Sniffing tears perhaps not as effective as claimed

Marcel van Assen has a story to share:

In 2011 a rather amazing article was published in Science where the authors claim that “We found that merely sniffing negative-emotion-related odorless tears obtained from women donors induced reductions in sexual appeal attributed by men to pictures of women’s faces.”
The article is this:
Gelstein, S., Yeshurun, Y., Rozenkrantz, L., Shushan, S., Frumin, I., Roth, Y., & Sobel, N. (2011). Human tears contain a chemosignal. Science, 331(6014), 226-230.

Ad Vingerhoets, an expert on crying, and a coworker Asmir Gračanin were amazed by this result and decided to replicate the study in several ways (my role in this paper was minor, i.e. doing and reporting some statistical analyses when the paper was already largely written). This resulted in:
Gračanin, A., van Assen, M. A., Omrčen, V., Koraj, I., & Vingerhoets, A. J. (2016). Chemosignalling effects of human tears revisited: Does exposure to female tears decrease males’ perception of female sexual attractiveness?.Cognition and Emotion, 1-12.
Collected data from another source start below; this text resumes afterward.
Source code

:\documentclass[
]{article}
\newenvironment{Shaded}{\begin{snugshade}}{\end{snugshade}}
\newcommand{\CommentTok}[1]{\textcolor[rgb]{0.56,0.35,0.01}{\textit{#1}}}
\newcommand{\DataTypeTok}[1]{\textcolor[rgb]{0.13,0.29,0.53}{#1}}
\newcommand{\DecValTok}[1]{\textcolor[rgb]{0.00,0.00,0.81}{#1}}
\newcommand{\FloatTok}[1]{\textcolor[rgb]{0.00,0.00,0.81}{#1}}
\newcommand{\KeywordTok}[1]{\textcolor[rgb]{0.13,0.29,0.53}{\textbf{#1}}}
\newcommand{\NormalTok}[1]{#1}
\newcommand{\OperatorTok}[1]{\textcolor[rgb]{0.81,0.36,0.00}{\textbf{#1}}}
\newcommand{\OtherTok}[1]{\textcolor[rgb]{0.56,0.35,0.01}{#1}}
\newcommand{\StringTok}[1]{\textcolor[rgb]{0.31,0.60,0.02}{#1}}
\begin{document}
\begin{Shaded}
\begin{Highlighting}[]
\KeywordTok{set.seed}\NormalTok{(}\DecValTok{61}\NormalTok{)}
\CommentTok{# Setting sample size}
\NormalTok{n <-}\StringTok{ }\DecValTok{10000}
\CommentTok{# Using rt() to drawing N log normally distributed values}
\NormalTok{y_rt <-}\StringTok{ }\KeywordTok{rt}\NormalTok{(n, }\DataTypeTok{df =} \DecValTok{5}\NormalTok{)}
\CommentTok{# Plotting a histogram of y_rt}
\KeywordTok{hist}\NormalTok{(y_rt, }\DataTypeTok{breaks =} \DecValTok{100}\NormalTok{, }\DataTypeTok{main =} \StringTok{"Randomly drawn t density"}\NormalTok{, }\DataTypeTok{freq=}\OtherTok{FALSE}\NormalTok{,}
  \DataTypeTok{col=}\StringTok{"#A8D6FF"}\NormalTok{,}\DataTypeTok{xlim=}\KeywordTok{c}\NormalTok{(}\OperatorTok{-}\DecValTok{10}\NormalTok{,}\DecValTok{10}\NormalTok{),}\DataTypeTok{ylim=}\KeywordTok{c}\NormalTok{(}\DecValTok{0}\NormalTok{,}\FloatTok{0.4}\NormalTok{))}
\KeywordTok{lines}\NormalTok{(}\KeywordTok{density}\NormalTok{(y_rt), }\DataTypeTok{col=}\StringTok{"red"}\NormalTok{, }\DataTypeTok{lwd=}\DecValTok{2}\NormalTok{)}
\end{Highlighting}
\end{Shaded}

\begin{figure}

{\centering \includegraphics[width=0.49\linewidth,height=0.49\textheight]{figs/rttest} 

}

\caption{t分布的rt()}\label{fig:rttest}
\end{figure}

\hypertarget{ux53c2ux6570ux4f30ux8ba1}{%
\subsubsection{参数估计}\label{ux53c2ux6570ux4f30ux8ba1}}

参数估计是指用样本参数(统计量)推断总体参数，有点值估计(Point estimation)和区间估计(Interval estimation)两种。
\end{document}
The paper failed to replicate the findings in the original study.

Original findings that do not get replicated is not special, but unfortunately core business. What IS striking, however, is the response of Sobel to the article of Gracanin et al (2016). See …
Sobel, N. (2016). Revisiting the revisit: added evidence for a social chemosignal in human emotional tears. Cognition and Emotion, 1-7.

Sobel re-analyzes the data of Gracanin et al, and after extensive fishing (with p-values just below .05) he concludes that the original study was right and the Gracanin et al study bad. Irrespective of whether chemosignalling actually exists, Sobel’s response is imo a beautiful and honest defense, where p-hacking is explicitly acknowledged and its consequences not understood.

We also wrote a short response to Sobel’s comment, commenting on the p-hacking of Sobel.
Gračanin, A., Vingerhoets, A. J., & van Assen, M. A. (2016). Response to comment on “Chemosignalling effects of human tears revisited: Does exposure to female tears decrease males’ perception of female sexual attractiveness?”.Cognition and Emotion, 1-2.

To save time, if your interested, I recommend reading Sobel (2016) first.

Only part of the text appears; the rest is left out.